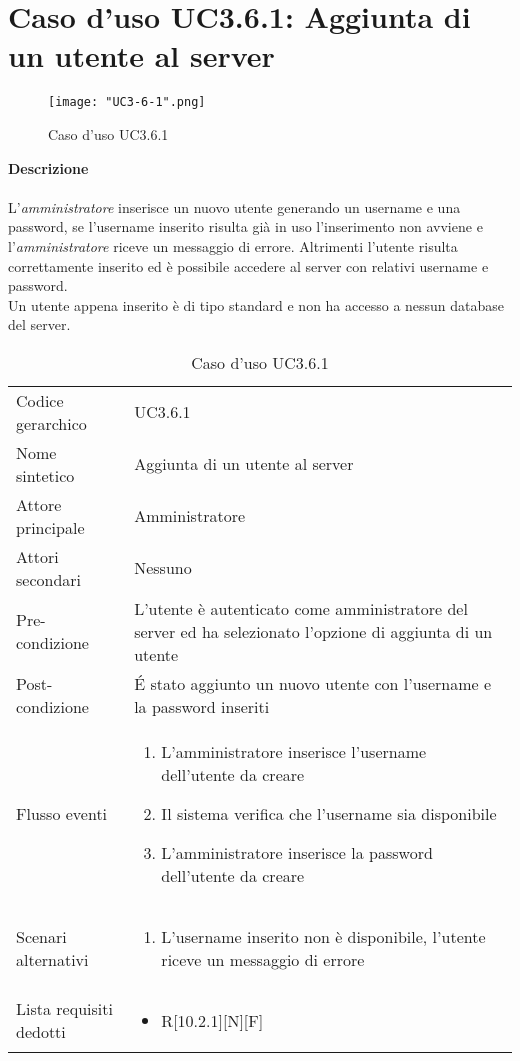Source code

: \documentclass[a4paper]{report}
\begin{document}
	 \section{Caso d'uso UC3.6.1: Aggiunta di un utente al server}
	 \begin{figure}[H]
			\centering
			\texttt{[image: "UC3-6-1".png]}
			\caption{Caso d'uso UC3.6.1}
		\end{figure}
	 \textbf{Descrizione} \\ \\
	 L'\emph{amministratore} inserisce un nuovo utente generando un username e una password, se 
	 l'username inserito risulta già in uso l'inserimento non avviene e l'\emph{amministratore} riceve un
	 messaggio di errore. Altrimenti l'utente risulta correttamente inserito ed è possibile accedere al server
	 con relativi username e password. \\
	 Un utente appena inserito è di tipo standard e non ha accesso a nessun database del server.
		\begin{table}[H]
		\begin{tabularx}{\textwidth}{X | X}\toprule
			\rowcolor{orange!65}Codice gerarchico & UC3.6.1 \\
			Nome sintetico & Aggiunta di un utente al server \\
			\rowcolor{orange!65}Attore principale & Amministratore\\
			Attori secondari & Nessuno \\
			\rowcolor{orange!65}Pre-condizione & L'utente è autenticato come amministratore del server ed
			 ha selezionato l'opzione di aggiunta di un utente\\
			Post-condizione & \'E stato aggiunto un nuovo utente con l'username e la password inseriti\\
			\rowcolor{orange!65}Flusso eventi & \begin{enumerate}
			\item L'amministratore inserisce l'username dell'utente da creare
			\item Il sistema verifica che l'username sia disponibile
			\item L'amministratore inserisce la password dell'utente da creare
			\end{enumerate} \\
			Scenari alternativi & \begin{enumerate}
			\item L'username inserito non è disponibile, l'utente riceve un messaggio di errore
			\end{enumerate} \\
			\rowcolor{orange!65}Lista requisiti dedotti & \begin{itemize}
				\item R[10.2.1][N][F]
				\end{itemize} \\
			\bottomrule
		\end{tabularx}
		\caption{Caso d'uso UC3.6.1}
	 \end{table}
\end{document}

■ ■ ■ ■ ■

Using the listing above, return word for word each line from the one that has "ha selezionato l'opzione" through the one that has "Scenari alternativi &", and no line outside that range.

			 ha selezionato l'opzione di aggiunta di un utente\\
			Post-condizione & \'E stato aggiunto un nuovo utente con l'username e la password inseriti\\
			\rowcolor{orange!65}Flusso eventi & \begin{enumerate}
			\item L'amministratore inserisce l'username dell'utente da creare
			\item Il sistema verifica che l'username sia disponibile
			\item L'amministratore inserisce la password dell'utente da creare
			\end{enumerate} \\
			Scenari alternativi & \begin{enumerate}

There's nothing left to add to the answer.